Dengan sistem pembelajaran Matematika Ajaib di kelas satu inilah murid sudah mesti sesering mungkin diasah logikanya dan diajari untuk menemukan pola yang ada dalam sebuah permasalahan Matematika. Tanpa logika dan mendapatkan polanya, karenanya kian susah bagi siswa SD untuk memahami dan menguasai Matematika di jenjang sekolah dasar.

Membiasakan menggunakan nalar dan melatih mencari pola Matematika akan benar-benar menyenangkan bagi murid-murid, terpenting di jenjang kelas satu SD, untuk menyelesaikan soal Matematika. Bahkan melatih logika dan pola ini akan betul-betul bermanfaat ketika siswa bertemu dengan soal kisah Matematika SD.

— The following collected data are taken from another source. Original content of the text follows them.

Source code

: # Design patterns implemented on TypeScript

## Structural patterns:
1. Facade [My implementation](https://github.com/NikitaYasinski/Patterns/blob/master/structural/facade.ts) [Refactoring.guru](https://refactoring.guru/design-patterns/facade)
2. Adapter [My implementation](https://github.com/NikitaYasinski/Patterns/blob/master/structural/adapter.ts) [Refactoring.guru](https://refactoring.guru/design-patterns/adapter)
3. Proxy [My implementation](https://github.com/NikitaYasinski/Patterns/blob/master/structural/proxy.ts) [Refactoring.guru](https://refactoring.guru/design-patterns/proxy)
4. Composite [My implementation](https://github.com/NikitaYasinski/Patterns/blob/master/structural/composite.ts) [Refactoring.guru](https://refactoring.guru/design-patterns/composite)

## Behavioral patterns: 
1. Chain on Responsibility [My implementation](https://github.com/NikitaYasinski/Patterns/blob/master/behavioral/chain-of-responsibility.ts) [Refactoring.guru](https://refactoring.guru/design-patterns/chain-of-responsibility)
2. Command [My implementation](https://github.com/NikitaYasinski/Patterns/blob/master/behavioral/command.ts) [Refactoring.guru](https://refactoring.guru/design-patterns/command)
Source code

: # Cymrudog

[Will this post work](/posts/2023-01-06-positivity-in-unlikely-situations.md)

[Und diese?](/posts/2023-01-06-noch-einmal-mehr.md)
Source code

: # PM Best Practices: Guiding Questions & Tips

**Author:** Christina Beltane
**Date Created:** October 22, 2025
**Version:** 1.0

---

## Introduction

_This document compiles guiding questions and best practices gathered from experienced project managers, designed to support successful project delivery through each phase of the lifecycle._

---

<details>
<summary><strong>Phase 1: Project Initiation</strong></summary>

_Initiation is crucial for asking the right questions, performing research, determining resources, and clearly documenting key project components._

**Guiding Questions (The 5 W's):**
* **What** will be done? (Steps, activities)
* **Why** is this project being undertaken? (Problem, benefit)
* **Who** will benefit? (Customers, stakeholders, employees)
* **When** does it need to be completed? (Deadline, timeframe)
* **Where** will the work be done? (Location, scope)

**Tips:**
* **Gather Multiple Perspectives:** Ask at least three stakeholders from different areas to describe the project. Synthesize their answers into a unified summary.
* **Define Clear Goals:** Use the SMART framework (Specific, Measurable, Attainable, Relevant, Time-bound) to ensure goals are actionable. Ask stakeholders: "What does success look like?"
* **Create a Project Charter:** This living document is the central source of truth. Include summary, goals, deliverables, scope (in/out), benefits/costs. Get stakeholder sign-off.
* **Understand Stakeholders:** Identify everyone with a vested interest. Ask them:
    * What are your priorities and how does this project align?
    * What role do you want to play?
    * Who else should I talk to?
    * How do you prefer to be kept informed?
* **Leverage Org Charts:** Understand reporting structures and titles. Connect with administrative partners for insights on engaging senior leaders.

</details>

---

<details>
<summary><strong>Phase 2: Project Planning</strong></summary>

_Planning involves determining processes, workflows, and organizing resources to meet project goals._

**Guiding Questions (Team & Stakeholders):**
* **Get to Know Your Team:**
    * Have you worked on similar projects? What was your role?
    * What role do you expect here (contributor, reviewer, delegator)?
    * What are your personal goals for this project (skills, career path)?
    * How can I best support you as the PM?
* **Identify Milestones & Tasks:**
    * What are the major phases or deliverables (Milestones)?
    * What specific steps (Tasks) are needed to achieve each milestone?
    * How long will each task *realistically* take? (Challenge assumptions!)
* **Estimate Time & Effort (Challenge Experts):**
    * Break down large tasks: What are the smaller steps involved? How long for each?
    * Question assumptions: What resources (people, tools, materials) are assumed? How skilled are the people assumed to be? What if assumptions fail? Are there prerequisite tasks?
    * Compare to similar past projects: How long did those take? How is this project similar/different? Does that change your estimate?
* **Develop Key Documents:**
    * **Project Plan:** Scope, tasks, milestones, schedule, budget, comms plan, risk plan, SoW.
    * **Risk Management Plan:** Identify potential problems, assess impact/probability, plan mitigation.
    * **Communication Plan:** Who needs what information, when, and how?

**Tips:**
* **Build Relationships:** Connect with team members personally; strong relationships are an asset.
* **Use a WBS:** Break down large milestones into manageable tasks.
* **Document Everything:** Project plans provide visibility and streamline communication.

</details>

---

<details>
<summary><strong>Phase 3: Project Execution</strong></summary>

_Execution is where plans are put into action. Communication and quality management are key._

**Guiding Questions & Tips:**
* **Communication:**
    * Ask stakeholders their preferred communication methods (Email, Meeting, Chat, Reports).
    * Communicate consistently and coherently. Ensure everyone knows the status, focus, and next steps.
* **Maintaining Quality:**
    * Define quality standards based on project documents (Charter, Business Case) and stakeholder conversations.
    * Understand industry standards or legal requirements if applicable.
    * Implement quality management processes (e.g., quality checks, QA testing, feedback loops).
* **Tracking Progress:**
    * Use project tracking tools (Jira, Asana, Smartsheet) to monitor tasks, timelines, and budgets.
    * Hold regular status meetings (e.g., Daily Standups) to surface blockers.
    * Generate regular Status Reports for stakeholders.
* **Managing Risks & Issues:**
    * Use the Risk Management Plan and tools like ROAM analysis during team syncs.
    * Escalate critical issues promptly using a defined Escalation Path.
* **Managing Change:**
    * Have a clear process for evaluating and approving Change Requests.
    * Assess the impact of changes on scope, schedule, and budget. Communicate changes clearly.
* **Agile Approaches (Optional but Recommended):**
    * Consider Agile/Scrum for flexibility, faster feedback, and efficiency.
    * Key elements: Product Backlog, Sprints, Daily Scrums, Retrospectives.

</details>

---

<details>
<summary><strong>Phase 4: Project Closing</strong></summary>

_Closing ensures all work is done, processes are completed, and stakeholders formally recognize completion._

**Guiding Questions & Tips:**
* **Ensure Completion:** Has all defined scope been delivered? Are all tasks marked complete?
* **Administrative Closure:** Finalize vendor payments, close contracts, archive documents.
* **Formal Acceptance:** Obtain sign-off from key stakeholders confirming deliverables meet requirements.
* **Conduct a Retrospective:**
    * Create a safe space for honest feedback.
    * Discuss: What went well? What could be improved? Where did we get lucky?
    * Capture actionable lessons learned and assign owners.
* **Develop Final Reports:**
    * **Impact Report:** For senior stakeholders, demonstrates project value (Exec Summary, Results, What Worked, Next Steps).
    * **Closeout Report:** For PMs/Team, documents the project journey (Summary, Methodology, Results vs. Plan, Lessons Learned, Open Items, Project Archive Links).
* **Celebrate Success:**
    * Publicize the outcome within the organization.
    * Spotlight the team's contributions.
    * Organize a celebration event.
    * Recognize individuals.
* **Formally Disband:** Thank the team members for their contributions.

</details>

Oleh sebab itu, sebelum melatih nalar dan pola murid SD, kami memberikan pelajaran dan pelatihan pada mereka seputar proses berhitung TAKUKABA yang bernalar dan berpola. Kebiasaan belajar Matematika Ajaib sangat gampang dipelajari murid-murid SD Kelas 1. Lebih daripada itu siswa-siswi di TK-B juga telah bisa mempelajari dan mengerti.

Namun mengapa wajib memakai cara Matematika Ajaib? Alasan dan pembahasan lebih mendalam akan kami bahas ditulisan kami edisi selanjutnya ya. Agar Anda dan keluarga tidak merasa bosan.

Tetapi, seandainya Anda mau segera ingin memahami seperti apa cara Matematika Ajaib ini, silahkan klik link Matematika Ajaib berikut ini. Dan jangan ragu, jika ada info yang kurang terang, Anda dapat langsung bertanya dan mendiskusikannya melalui WA 0838.5735.4647

Selamat belajar bersama. Dampingi siswa Anda supaya konsisten menyenangi dan paham Matematika SD Bahan Ajar Matematika Kelas 1 SD.